THERE'S an element of tyranny involved in the "Theater Two" performance of the Orson Welles' new live show. It's the kind of tyranny you'd expect in modern "audience involvement" theater productions, but it's strangely out of place here in this mediocre, nouveau-vaudeville entertainment.

Steven and Joel Polinsky-brothers, actors of some experience, nice guys, and the performers of "Theater Two"-open with a comedy sketch about overcoming the inhibitions of playing kazoo, and then quickly proceed to do a "sound story" designed for audience participation: one brother tells about getting up in the morning and going to work while the other brother holds up a series of cue cards- "Radio," "Hot Water," "Happy" -and the audience is supposed to provide sound effects with specially provided kazoos. Steven and Joel (nice guys that they are) are very anxious to have the audience enjoy and take part in this boring, foolish game, and (this is where the tyranny comes in) they manage to make non-participating members of the audience feel anti-social, insensitive, mean, and inhibited by serious negative oral fixations. Audience participation was never before such an embarrassing ordeal. Meanwhile, those who are participating produce bursts of sound effects that are nearly all alive, due to the limitations of the common kazoo and to the fact that most of the participating audience is pretty well stoned.

For the rest of it, "Theater Two"-which is the present production in the Welles' series of weekly live shows in the Kazoo Theater-is a sentimentalist's stew of short experimental films (some of which are the work of students at the Welles Film School); occasionally funny comedy bits by the bothers Polinsky; recitations (one gets something like "People are the true flowers, and it has been a most precious pressure to have temporarily strolled in your garden"; a song; and a play. The play is a two-man, one-act affair, written by Stephen and Joel's uncle, about two dogs, with amplified social overtones along the lines of Disney's Lady and the Tramp.

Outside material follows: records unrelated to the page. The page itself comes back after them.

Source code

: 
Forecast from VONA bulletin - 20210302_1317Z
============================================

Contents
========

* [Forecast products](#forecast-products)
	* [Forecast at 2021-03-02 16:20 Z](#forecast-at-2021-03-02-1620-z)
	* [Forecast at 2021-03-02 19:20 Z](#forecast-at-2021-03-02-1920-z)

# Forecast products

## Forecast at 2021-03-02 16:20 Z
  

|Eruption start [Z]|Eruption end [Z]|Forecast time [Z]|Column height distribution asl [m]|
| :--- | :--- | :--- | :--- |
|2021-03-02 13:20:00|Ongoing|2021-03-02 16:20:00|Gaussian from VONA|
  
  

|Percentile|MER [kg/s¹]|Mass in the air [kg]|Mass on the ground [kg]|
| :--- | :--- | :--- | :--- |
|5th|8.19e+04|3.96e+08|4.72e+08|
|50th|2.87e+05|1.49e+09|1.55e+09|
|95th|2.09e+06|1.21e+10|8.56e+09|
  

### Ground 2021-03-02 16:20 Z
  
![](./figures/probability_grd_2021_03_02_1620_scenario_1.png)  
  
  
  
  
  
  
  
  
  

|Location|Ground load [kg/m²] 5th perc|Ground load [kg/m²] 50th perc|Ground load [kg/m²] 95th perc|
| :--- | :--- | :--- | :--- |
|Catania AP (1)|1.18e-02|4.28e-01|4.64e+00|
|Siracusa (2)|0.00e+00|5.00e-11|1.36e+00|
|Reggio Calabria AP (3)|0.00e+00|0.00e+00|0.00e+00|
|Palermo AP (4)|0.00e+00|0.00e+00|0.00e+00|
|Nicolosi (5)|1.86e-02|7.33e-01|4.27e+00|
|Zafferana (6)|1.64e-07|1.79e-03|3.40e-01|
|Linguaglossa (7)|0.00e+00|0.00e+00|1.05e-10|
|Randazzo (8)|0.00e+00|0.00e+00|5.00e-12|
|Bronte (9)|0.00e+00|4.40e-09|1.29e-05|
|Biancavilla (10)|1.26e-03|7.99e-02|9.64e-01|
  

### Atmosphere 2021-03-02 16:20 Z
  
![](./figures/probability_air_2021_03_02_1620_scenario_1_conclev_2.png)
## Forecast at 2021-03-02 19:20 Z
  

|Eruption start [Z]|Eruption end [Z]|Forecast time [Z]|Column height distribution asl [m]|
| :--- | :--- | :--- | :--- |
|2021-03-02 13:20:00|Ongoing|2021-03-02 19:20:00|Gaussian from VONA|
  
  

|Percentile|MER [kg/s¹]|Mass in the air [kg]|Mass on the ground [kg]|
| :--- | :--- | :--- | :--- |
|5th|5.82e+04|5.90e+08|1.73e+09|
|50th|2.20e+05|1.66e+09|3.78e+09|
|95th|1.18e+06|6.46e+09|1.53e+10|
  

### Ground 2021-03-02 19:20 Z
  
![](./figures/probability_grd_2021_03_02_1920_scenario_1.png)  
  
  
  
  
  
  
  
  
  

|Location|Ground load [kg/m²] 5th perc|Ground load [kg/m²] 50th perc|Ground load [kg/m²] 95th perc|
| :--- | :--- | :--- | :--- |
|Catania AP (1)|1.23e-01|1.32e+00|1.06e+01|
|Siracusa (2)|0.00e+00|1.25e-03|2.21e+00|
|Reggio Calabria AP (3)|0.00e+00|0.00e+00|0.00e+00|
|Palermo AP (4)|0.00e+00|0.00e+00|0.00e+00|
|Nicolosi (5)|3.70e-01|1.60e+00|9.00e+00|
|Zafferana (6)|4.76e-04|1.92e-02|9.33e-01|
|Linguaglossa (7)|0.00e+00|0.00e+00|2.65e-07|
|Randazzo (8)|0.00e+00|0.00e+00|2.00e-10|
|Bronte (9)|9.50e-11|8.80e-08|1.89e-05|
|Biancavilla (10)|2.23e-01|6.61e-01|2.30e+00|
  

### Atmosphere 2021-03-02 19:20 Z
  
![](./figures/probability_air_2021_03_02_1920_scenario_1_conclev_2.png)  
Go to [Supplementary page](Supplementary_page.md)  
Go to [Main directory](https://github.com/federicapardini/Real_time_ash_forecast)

The only two interesting things about the Kazoo Theater are a short, academy award-winning film shown during intermission, and the strange feeling of disorientation that comes from watching such a seriously presented collection of unlikely, unfunny, unmoving "entertainment." It's a little like the disorientation that comes out of the theater of the absurd; but instead of emphasizing the absurdity of life, the "Theater Two" emphasizes only its own absurdity.